EXTRACTED MATERIAL:
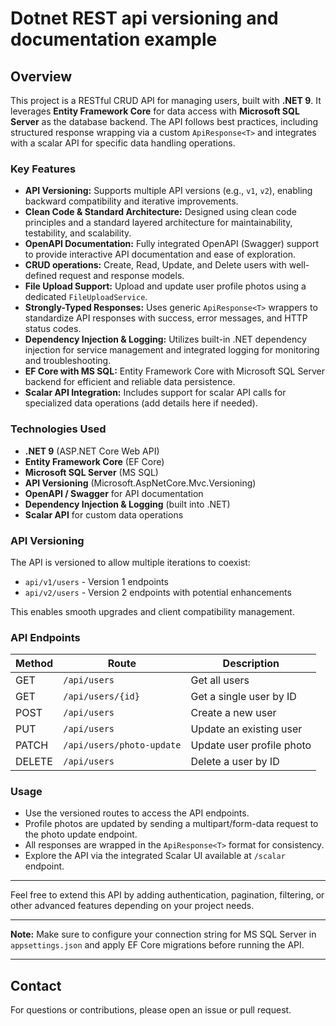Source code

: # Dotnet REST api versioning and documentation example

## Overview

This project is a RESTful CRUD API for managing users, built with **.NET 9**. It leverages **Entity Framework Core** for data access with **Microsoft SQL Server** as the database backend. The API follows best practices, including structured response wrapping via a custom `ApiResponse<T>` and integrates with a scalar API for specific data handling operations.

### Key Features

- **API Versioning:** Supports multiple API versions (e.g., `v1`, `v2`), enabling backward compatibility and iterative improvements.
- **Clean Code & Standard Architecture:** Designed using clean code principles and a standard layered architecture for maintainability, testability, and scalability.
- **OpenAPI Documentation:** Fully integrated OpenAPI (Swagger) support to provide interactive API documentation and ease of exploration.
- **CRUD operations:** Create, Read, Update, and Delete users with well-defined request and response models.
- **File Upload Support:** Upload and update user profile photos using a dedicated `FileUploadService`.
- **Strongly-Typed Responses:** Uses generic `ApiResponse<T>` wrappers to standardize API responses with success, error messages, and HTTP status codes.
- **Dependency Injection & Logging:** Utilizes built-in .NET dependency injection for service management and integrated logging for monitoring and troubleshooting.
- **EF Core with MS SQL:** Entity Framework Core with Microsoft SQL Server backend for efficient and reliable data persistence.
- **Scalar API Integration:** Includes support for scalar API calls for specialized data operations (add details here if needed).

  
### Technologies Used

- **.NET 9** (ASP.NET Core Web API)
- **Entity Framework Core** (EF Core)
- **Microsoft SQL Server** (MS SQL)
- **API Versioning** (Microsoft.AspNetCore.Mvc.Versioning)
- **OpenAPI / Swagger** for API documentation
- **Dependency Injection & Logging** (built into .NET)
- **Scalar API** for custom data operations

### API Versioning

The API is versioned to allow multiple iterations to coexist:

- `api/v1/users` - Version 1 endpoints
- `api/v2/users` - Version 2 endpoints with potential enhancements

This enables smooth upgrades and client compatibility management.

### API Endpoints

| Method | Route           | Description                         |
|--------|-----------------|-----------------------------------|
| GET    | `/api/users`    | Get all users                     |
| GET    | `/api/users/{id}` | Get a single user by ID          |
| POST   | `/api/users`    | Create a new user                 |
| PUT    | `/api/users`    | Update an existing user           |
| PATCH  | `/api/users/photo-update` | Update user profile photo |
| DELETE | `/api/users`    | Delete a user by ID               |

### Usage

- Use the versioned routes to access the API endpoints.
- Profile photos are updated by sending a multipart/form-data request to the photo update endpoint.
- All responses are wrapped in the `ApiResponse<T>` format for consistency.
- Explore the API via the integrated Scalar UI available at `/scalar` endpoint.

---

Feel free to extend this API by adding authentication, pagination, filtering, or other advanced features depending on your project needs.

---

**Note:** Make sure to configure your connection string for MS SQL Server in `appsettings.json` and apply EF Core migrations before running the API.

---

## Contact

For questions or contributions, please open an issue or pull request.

WHAT YOU HAVE TO DO: Of all the entries above, how many lines contain the string "responses"? Answer with the number only.

EXPECTED OUTPUT: 2